Krishnaswami Alladi | |
---|---|
Born | |
Nationality | American-Indian |
Alma mater | University of Madras University of California, Los Angeles |
Scientific career | |
Fields | Mathematics |
Institutions | University of Florida |
Krishnaswami Alladi (born October 5, 1955) is an Indian-American mathematician who specializes in number theory. He works as a professor of mathematics at the University of Florida, and was chair of the mathematics department there from 1998 to 2008.[1] He is also the editor-in-chief of The Ramanujan Journal (published by Springer), which he founded in 1997.[1][2]

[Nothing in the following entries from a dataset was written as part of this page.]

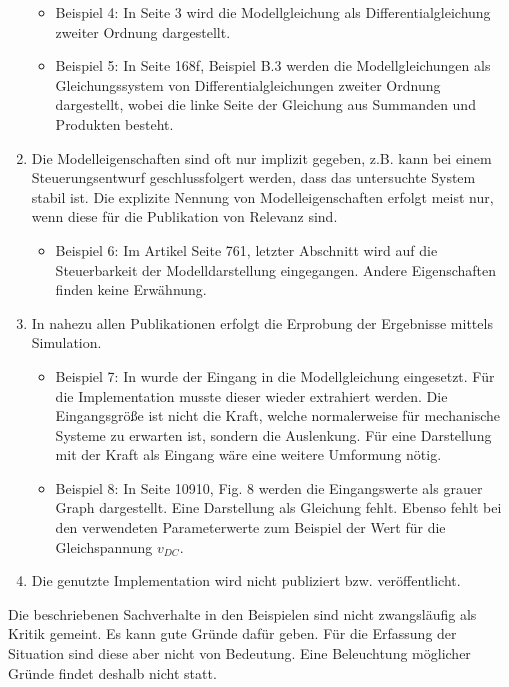 \begin{enumerate}
\begin{itemize}[label=$\bullet$]
		\item Beispiel 4: In \cite{BUT21} Seite 3 wird die Modellgleichung als Differentialgleichung zweiter Ordnung dargestellt.
		\item Beispiel 5: In \cite{KNO16} Seite 168f, Beispiel B.3 werden die Modellgleichungen als Gleichungssystem von Differentialgleichungen zweiter Ordnung dargestellt, wobei die linke Seite der Gleichung aus Summanden und Produkten besteht.
	\end{itemize}
	\item  Die Modelleigenschaften sind oft nur implizit gegeben, z.B. kann bei einem Steuerungsentwurf geschlussfolgert werden, dass das untersuchte System stabil ist. Die explizite Nennung von Modelleigenschaften erfolgt meist nur, wenn diese für die Publikation von Relevanz sind. 
	\begin{itemize}[label=$\bullet$]
		\item Beispiel 6: Im Artikel \cite{PEGUEA16} Seite 761, letzter Abschnitt wird auf die Steuerbarkeit der Modelldarstellung eingegangen. Andere Eigenschaften finden keine Erwähnung.
	\end{itemize}
	\item In nahezu allen Publikationen erfolgt die Erprobung der Ergebnisse mittels Simulation. 
	\begin{itemize}[label=$\bullet$]
		\item Beispiel 7: In \cite{BUT21} wurde der Eingang in die Modellgleichung eingesetzt. Für die Implementation musste dieser wieder extrahiert werden. Die Eingangsgröße ist nicht die Kraft, welche normalerweise für mechanische Systeme zu erwarten ist, sondern die Auslenkung. Für eine Darstellung mit der Kraft als Eingang wäre eine weitere Umformung nötig.
		\item Beispiel 8: In \cite{FEGE18} Seite 10910, Fig. 8 werden die Eingangswerte als grauer Graph dargestellt. Eine Darstellung als Gleichung fehlt. Ebenso fehlt bei den verwendeten Parameterwerte zum Beispiel der Wert für die Gleichspannung $v_{DC}$.
	\end{itemize}
	\item Die genutzte Implementation wird nicht publiziert bzw. veröffentlicht.
\end{enumerate}
Die beschriebenen Sachverhalte in den Beispielen sind nicht zwangsläufig als Kritik gemeint. Es kann gute Gründe dafür geben. Für die Erfassung der Situation sind diese aber nicht von Bedeutung. Eine Beleuchtung möglicher Gründe findet deshalb nicht statt.

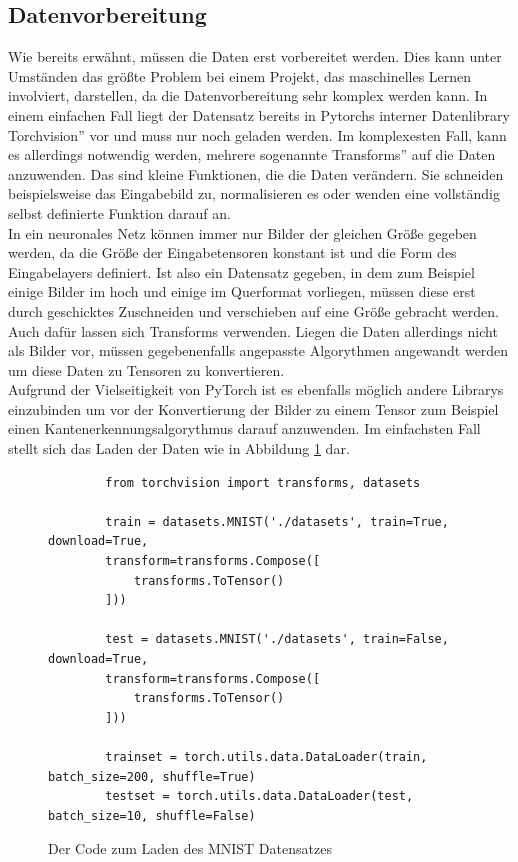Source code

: \documentclass{article}
\begin{document}
\subsection{Datenvorbereitung}
Wie bereits erwähnt, müssen die Daten erst vorbereitet werden. Dies kann unter Umständen das größte Problem bei einem Projekt, das maschinelles Lernen involviert, darstellen, da die Datenvorbereitung sehr komplex werden kann. In einem einfachen Fall liegt der Datensatz bereits in Pytorchs interner Datenlibrary \glqq Torchvision'' vor und muss nur noch geladen werden. Im komplexesten Fall, kann es allerdings notwendig werden, mehrere sogenannte \glqq Transforms'' auf die Daten anzuwenden. Das sind kleine Funktionen, die die Daten verändern. Sie schneiden beispielsweise das Eingabebild zu, normalisieren es oder wenden eine vollständig selbst definierte Funktion darauf an.\\
In ein neuronales Netz können immer nur Bilder der gleichen Größe gegeben werden, da die Größe der Eingabetensoren konstant ist und die Form des Eingabelayers definiert. Ist also ein Datensatz gegeben, in dem zum Beispiel  einige Bilder im hoch und einige im Querformat vorliegen, müssen diese erst durch geschicktes Zuschneiden und verschieben auf eine Größe gebracht werden. Auch dafür lassen sich Transforms verwenden. Liegen die Daten allerdings nicht als Bilder vor, müssen gegebenenfalls angepasste Algorythmen angewandt werden um diese Daten zu Tensoren zu konvertieren.\\
Aufgrund der Vielseitigkeit von PyTorch ist es ebenfalls möglich andere Librarys einzubinden um vor der Konvertierung der Bilder zu einem Tensor zum Beispiel einen Kantenerkennungsalgorythmus darauf anzuwenden. Im einfachsten Fall stellt sich das Laden der Daten wie in Abbildung \ref{MNIST_Dataloader_Code} dar.
\begin{figure}[h]
	\begin{verbatim}
		from torchvision import transforms, datasets
	
		train = datasets.MNIST('./datasets', train=True, download=True,
		transform=transforms.Compose([
			transforms.ToTensor()
		]))
		
		test = datasets.MNIST('./datasets', train=False, download=True,
		transform=transforms.Compose([
			transforms.ToTensor()
		]))
		
		trainset = torch.utils.data.DataLoader(train, batch_size=200, shuffle=True)
		testset = torch.utils.data.DataLoader(test, batch_size=10, shuffle=False)
	\end{verbatim}
	\caption{Der Code zum Laden des MNIST Datensatzes}
	\label{MNIST_Dataloader_Code}
\end{figure}
\end{document}
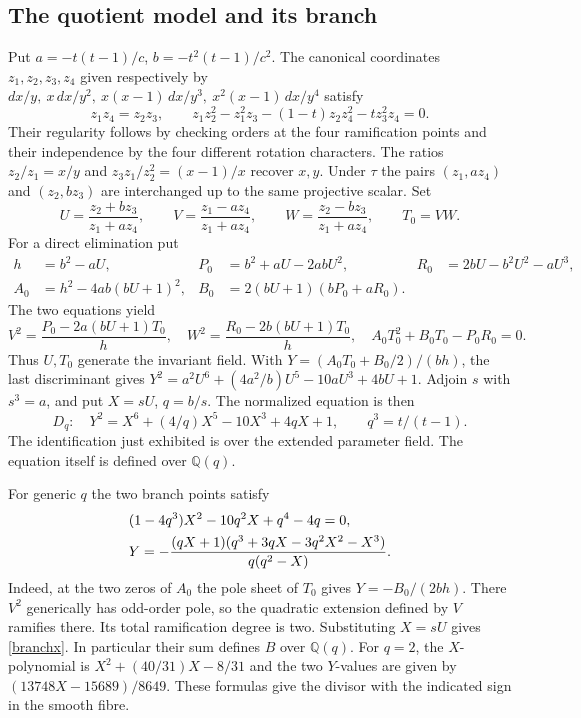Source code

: \documentclass[11pt]{article}
\newcommand{\Q}{\mathbb Q}
\begin{document}
\subsection{The quotient model and its branch}
Put $a=-t(t-1)/c$, $b=-t^2(t-1)/c^2$. The canonical coordinates
$z_1,z_2,z_3,z_4$ given respectively by
$dx/y,\ x\,dx/y^2,\ x(x-1)\,dx/y^3,\ x^2(x-1)\,dx/y^4$ satisfy
\[
 z_1z_4=z_2z_3,\qquad
 z_1z_2^2-z_1^2z_3-(1-t)z_2z_4^2-tz_3^2z_4=0.
\]
Their regularity follows by checking orders at the four ramification
points and their independence by the four different rotation characters.
The ratios $z_2/z_1=x/y$ and $z_3z_1/z_2^2=(x-1)/x$ recover $x,y$.
Under $\tau$ the pairs $(z_1,az_4)$ and $(z_2,bz_3)$ are interchanged
up to the same projective scalar. Set
\[
 U=\frac{z_2+bz_3}{z_1+az_4},\qquad
 V=\frac{z_1-az_4}{z_1+az_4},\qquad
 W=\frac{z_2-bz_3}{z_1+az_4},\qquad T_0=VW.
\]
For a direct elimination put
\begin{align*}
 h&=b^2-aU,& P_0&=b^2+aU-2abU^2,& R_0&=2bU-b^2U^2-aU^3,\\
 A_0&=h^2-4ab(bU+1)^2,& B_0&=2(bU+1)(bP_0+aR_0).
\end{align*}
The two equations yield
\[
 V^2=\frac{P_0-2a(bU+1)T_0}{h},\quad
 W^2=\frac{R_0-2b(bU+1)T_0}{h},\quad A_0T_0^2+B_0T_0-P_0R_0=0.
\]
Thus $U,T_0$ generate the invariant field. With
$Y=(A_0T_0+B_0/2)/(bh)$, the last discriminant gives
$Y^2=a^2U^6+(4a^2/b)U^5-10aU^3+4bU+1$.
Adjoin $s$ with $s^3=a$, and put $X=sU$, $q=b/s$.
The normalized equation is then
\begin{equation}\label{four}
 D_q:\quad Y^2=X^6+(4/q)X^5-10X^3+4qX+1,\qquad q^3=t/(t-1).
\end{equation}
The identification just exhibited is over the extended parameter field.
The equation itself is defined over $\Q(q)$.

For generic $q$ the two branch points satisfy
\begin{align}
 &(1-4q^3)X^2-10q^2X+q^4-4q=0,\label{branchx}\\
 &Y=-\frac{(qX+1)(q^3+3qX-3q^2X^2-X^3)}{q(q^2-X)}.\notag
\end{align}
Indeed, at the two zeros of $A_0$ the pole sheet of $T_0$ gives
$Y=-B_0/(2bh)$. There $V^2$ generically has odd-order pole, so
the quadratic extension defined by $V$ ramifies there. Its total
ramification degree is two. Substituting $X=sU$ gives
\eqref{branchx}. In particular their sum defines $B$ over $\Q(q)$.
For $q=2$, the $X$-polynomial is $X^2+(40/31)X-8/31$ and the two
$Y$-values are given by $(13748X-15689)/8649$. These formulas give
the divisor with the indicated sign in the smooth fibre.
\end{document}

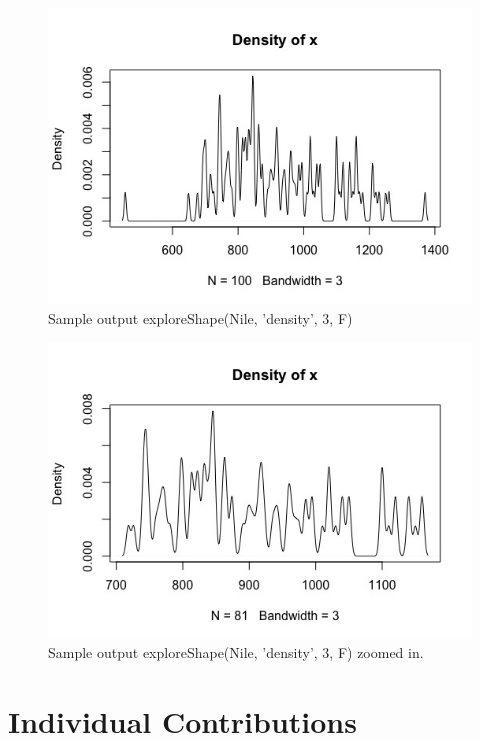\documentclass{article}
\begin{document}
\begin{figure}[H]
\centering
\includegraphics[scale=0.5]{Nile, 3 density before zoom.jpeg}
\caption{Sample output exploreShape(Nile, 'density', 3, F) }
\label{fig:Nile density graph 3}
\end{figure}


\begin{figure}[H]
\centering
\includegraphics[scale=0.5]{Nile, 3 density after zoom in.jpeg}
\caption{Sample output exploreShape(Nile, 'density', 3, F) zoomed in. }
\label{fig:Nile density graph 3, zoom in}
\end{figure}




\section{Individual Contributions}
\end{document}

Alladi was born in Thiruvananthapuram, and did his undergraduate studies at the University of Madras, graduating in 1975.[1] While still an undergraduate, he wrote to Paul Erdős concerning his research on the function that maps each integer to the sum of its prime factors (with repetition); Erdős came to Madras to meet him, and their collaboration on this subject became Alladi's first paper;[3][4] the two mathematicians coauthored 5 papers in total.[5] He earned his Ph.D. from the University of California, Los Angeles in 1978 under the supervision of Ernst G. Straus.[1][6] After visiting the University of Michigan, the Institute for Advanced Study, and the University of Hawaiʻi, he became an associate professor in 1981 at the Institute of Mathematical Sciences, Chennai, which had been founded by his father Alladi Ramakrishnan. He moved to the University of Florida in 1986.[1]
In 2012, he became one of the inaugural fellows of the American Mathematical Society.[7]